4. Repair Ingress and Service Issues

Check Ingress controller is installed and running. Validate annotations and paths:

kubectl get ingress
kubectl describe ingress ingress-name

Verify that backend service and endpoints match selectors.

5. Restore DNS Resolution

Check CoreDNS logs and ConfigMap:

kubectl logs -n kube-system -l k8s-app=kube-dns
kubectl edit configmap coredns -n kube-system

Ensure pods can access 10.96.0.10 or the cluster DNS IP.
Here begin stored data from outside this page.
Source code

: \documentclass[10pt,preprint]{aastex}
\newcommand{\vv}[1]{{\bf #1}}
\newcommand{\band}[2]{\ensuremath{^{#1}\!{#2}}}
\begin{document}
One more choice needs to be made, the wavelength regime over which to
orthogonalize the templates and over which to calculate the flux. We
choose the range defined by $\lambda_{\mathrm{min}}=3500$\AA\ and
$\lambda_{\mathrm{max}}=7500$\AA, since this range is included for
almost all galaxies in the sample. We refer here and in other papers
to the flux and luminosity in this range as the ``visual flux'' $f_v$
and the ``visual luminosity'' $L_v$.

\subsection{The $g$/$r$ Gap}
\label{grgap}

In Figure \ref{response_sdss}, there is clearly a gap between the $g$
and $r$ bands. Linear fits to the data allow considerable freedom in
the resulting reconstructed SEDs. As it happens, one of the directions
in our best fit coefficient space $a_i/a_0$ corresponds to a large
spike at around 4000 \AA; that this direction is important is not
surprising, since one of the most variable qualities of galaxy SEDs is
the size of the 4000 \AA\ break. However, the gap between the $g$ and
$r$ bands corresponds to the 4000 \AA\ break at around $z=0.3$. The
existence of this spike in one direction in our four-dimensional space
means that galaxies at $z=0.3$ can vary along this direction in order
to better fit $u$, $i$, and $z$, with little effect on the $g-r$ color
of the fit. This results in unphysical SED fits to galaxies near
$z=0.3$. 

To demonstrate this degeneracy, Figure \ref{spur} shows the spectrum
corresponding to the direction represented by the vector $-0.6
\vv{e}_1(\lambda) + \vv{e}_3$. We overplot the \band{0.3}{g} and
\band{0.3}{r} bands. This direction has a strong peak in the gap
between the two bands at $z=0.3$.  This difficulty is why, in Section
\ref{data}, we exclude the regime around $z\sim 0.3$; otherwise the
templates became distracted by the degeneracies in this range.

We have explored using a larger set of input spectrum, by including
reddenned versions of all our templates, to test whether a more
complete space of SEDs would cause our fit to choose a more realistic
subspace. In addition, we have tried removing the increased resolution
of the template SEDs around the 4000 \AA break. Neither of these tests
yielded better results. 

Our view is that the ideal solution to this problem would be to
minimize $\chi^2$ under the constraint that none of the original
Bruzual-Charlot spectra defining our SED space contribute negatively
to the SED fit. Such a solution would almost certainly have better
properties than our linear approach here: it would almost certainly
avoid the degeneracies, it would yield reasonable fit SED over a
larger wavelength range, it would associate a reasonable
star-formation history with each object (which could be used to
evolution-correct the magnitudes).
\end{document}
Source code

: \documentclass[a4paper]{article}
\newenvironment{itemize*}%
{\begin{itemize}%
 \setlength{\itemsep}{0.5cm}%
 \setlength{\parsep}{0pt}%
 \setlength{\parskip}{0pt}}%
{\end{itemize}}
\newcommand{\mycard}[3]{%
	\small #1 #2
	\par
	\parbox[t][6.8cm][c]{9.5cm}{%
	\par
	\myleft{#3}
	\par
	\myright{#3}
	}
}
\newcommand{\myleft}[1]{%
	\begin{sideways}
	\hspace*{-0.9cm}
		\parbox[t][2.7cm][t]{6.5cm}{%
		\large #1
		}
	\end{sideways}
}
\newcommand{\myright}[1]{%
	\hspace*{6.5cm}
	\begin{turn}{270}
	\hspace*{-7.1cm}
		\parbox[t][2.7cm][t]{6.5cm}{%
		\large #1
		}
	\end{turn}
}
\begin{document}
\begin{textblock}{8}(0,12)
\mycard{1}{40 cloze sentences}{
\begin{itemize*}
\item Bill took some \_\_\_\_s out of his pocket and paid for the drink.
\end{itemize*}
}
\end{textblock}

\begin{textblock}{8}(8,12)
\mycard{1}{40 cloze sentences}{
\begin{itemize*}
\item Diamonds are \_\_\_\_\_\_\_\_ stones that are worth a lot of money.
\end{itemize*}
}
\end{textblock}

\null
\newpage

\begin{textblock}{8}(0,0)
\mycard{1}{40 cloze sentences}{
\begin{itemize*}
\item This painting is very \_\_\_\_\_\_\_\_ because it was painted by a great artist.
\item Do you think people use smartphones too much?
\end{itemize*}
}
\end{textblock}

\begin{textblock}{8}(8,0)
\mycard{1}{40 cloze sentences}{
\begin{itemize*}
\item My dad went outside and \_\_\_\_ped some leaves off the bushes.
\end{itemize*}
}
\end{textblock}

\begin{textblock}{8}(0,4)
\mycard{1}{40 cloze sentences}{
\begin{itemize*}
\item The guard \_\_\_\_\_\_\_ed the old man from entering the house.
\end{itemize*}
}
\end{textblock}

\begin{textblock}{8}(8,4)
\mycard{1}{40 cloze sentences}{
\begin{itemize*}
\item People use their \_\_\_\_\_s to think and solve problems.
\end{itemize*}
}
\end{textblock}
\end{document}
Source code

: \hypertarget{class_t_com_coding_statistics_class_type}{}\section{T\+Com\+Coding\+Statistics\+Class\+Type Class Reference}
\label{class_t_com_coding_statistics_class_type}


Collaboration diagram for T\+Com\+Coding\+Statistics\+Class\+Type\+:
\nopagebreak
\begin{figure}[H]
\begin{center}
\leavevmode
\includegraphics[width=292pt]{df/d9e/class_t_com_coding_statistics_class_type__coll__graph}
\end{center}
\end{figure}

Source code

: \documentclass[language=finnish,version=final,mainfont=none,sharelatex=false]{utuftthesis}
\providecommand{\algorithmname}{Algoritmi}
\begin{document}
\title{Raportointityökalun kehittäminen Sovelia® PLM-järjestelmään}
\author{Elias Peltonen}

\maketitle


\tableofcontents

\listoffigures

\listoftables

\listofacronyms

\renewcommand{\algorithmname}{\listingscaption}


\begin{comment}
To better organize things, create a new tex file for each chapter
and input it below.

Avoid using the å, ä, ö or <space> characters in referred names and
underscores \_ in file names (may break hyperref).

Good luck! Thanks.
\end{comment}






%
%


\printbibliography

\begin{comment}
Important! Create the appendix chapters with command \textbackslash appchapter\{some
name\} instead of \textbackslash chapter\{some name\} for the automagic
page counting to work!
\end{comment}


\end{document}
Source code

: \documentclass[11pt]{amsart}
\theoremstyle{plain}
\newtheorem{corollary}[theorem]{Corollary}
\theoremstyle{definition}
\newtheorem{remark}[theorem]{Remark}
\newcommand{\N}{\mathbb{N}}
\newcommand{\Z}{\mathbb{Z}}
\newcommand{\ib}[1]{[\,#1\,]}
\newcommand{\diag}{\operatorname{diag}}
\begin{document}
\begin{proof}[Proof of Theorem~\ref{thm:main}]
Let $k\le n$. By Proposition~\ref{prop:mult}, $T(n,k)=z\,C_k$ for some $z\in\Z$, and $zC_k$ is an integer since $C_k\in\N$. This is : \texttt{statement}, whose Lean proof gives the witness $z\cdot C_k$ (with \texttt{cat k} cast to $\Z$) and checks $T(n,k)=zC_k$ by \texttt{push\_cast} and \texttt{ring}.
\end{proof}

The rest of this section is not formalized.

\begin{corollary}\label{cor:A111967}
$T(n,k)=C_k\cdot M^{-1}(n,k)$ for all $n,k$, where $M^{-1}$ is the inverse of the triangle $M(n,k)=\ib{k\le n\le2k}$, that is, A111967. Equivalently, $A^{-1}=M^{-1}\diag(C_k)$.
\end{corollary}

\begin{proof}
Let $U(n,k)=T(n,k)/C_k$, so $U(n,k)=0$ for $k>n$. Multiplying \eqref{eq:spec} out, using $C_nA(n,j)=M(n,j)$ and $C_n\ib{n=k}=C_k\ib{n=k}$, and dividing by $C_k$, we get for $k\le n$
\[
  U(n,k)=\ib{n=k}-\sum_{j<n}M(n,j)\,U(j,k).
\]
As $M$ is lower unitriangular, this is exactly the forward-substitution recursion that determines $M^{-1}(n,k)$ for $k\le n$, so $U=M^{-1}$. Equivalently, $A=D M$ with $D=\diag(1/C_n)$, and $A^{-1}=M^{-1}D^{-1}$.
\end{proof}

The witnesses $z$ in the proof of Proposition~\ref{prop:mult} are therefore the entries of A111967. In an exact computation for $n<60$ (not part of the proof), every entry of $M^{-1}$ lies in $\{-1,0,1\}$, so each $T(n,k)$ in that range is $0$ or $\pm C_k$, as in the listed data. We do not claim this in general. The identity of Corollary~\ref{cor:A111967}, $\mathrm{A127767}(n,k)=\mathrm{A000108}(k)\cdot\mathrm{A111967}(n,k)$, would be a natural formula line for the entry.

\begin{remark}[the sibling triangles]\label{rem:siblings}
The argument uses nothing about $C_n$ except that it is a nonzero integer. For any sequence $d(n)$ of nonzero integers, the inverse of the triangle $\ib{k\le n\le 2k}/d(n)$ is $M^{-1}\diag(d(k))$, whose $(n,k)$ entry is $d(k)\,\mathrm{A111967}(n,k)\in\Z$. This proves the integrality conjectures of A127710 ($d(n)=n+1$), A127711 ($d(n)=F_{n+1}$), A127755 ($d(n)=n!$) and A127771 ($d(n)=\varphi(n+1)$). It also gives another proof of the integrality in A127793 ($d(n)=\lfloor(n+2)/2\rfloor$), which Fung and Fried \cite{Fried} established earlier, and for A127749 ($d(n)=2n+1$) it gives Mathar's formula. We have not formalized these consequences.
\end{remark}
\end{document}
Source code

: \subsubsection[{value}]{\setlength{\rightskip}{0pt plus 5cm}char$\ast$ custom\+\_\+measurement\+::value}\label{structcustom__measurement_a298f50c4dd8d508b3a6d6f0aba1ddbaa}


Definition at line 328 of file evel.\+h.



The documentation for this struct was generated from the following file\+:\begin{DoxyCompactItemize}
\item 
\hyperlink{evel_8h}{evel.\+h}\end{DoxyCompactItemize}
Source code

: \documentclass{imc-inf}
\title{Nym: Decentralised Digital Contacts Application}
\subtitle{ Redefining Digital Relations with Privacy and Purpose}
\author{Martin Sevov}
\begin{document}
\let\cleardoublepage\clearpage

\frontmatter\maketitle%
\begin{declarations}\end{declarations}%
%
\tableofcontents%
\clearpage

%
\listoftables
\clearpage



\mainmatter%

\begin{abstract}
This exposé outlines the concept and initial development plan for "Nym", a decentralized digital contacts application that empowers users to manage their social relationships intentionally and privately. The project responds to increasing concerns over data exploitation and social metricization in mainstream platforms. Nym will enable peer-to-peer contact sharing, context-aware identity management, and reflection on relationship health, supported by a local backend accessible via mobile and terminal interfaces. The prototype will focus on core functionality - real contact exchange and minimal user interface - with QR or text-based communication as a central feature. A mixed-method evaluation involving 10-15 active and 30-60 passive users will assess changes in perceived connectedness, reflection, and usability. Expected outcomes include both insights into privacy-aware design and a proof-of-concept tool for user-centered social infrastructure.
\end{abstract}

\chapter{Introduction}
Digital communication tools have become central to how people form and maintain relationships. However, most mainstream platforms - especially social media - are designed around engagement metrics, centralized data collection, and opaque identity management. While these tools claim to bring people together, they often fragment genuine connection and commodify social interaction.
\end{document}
Best Practices for Kubernetes Operations

  • Use readiness and liveness probes to improve availability and observability.
  • Use kubectl diff and kubectl apply --server-side to manage declarative resources safely.
  • Label resources consistently to improve targeting and maintenance.
  • Use resource limits and requests to control scheduling and prevent noisy neighbor issues.
  • Monitor with Prometheus, Grafana, and alert on common symptoms like pod restarts or high CPU usage.

Conclusion

Kubernetes enables powerful orchestration at scale but demands disciplined operations and in-depth understanding of its primitives. Most production issues stem from misconfigured workloads, misaligned resources, or overlooked environment-specific constraints. With effective use of kubectl, logging, and resource validation, DevOps teams can resolve common pitfalls and ensure resilient Kubernetes clusters.

FAQs

1. Why is my pod stuck in Pending state?

Check for insufficient resources or node taints. Use kubectl describe pod to identify scheduling constraints.

2. What causes CrashLoopBackOff in Kubernetes?

Usually an application failure on startup, invalid commands, or missing dependencies. Review logs and init containers.

3. Why isn't my PVC binding to a PV?

The PVC may request an unsupported access mode or nonexistent StorageClass. Ensure compatibility between PVC and PV.

4. My Ingress is not routing traffic—why?

Ingress controller may not be deployed, or rules/annotations are misconfigured. Also verify DNS and service endpoints.

5. How do I fix DNS resolution issues in pods?

Inspect CoreDNS logs, verify pod resolv.conf contents, and ensure network policies or iptables rules aren't blocking DNS access.